Esok paginya, Murad memutuskan untuk melanjutkan perjalanan. Abduh mengantarkan Murad ke rumah Hadi Kriet—teman seperjuangan yang kini jadi anggota dewan Partai Merah. Setelah menjadi anggota dewan, Hadi Kriet diselimuti kekayaan tetapi justru membuat dirinya lupa diri. Hal inilah yang memicu kemuakan Murad pada kawannya ini. Perdebatan sengit sempat mewarnai pertemuan mereka. Setelahnya, Hadi Kriet mengantarkan Murad ke kampung halamannya di Nisam menaiki mobil mewah. Dalam perjalanan, ketika mereka berhenti di depan kios surat kabar, Murad menemukan sebuah berita berjudul: Murad, Si Pembunuh Kejam Sedang Berkeliaran di Lamlhok. Sebelum sampai tujuan, Hadi Kriet menurunkan Murad di jalan sebab khawatir mobilnya akan dikenali.

Lima belas menit Murad harus berjalan kaki untuk sampai kampung halaman yang ia rindukan dan sayangi. Kampung halaman seperti surga menawan yang menenagkan dan memberikan berjuta harapan dan impian tetapi telah banyak darah yang tumpak di sini sehingga menjadi tanah surga merah. Sesampainya di rumah, Murad mendapati ibunya yang telah rabun dan kakak perempuannya, Aminah. Setelah menjelaskan kondisinya, Murad menyerahkan beberapa uang tek terduga dalam jaket yang dipinjamnya dari Hadi Kriet. Lantas meminta, Imran—suami Aminah yang tuna rungu—untuk mengantarnya ke Sowang. Tampaknya, takdir lain telah menunggu Murad di ujung jalan sana.
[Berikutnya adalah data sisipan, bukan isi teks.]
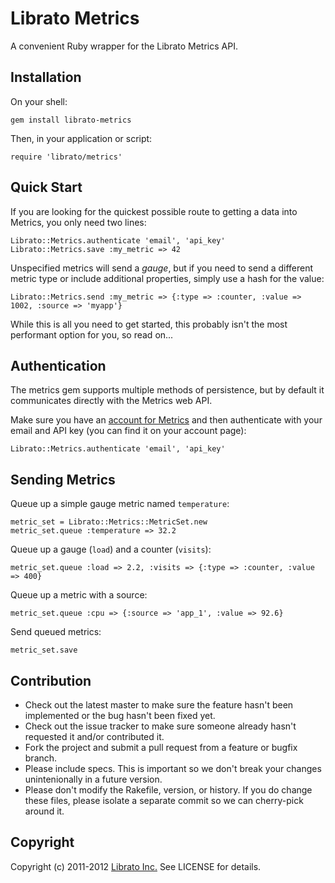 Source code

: Librato Metrics
=======

A convenient Ruby wrapper for the Librato Metrics API.

## Installation

On your shell:

    gem install librato-metrics

Then, in your application or script:

    require 'librato/metrics'

## Quick Start

If you are looking for the quickest possible route to getting a data into Metrics, you only need two lines:

    Librato::Metrics.authenticate 'email', 'api_key'
    Librato::Metrics.save :my_metric => 42

Unspecified metrics will send a *gauge*, but if you need to send a different metric type or include additional properties, simply use a hash for the value:

    Librato::Metrics.send :my_metric => {:type => :counter, :value => 1002, :source => 'myapp'}

While this is all you need to get started, this probably isn't the most performant option for you, so read on...

## Authentication

The metrics gem supports multiple methods of persistence, but by default it communicates directly with the Metrics web API.

Make sure you have an [account for Metrics](https://metrics.librato.com/) and then authenticate with your email and API key (you can find it on your account page):

    Librato::Metrics.authenticate 'email', 'api_key'

## Sending Metrics

Queue up a simple gauge metric named `temperature`:

    metric_set = Librato::Metrics::MetricSet.new
    metric_set.queue :temperature => 32.2

Queue up a gauge (`load`) and a counter (`visits`):

    metric_set.queue :load => 2.2, :visits => {:type => :counter, :value => 400}

Queue up a metric with a source:

    metric_set.queue :cpu => {:source => 'app_1', :value => 92.6}

Send queued metrics:

    metric_set.save

## Contribution

* Check out the latest master to make sure the feature hasn't been implemented or the bug hasn't been fixed yet.
* Check out the issue tracker to make sure someone already hasn't requested it and/or contributed it.
* Fork the project and submit a pull request from a feature or bugfix branch.
* Please include specs. This is important so we don't break your changes unintenionally in a future version.
* Please don't modify the Rakefile, version, or history. If you do change these files, please isolate a separate commit so we can cherry-pick around it.

## Copyright

Copyright (c) 2011-2012 [Librato Inc.](http://librato.com) See LICENSE for details. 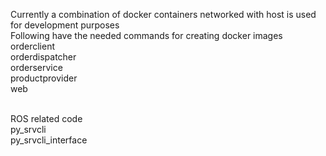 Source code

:Currently a combination of docker containers networked with host is used for development purposes
<br>
Following have the needed commands for creating docker images
<br>
orderclient
<br>
orderdispatcher
<br>
orderservice
<br>
productprovider
<br>
web

<br>
ROS related code
<br>
py_srvcli
<br>
py_srvcli_interface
Di Sowang, Murad menemui Imran, seorang kawan penyimpan pistolnya yang mendukung terbentuknya Partai Jingga—partai yang digagas Murad melalui artikel-artikelnya di surat kabar. Imran mengatakan bahwa Partai Jingga yang telah terbentuk terus mendapat tekanan dari Partai Merah sehingga menyulitkan pergerakan. Partai Merah memang partai yang sangat berkuasa, partai terkaya, orang-orangnya menduduki tempat penting dengan banyak pengikut dan pendukung. Untuk menyambut pemilu, Partai Merah genjar berkampanye bahkan sebelum kampanye resmi dijadwalkan. Mereka kerap menggunakan senjata dan bom untuk menakuti partai lain. Partai Merah memang partai orang-orang yang rusak parah.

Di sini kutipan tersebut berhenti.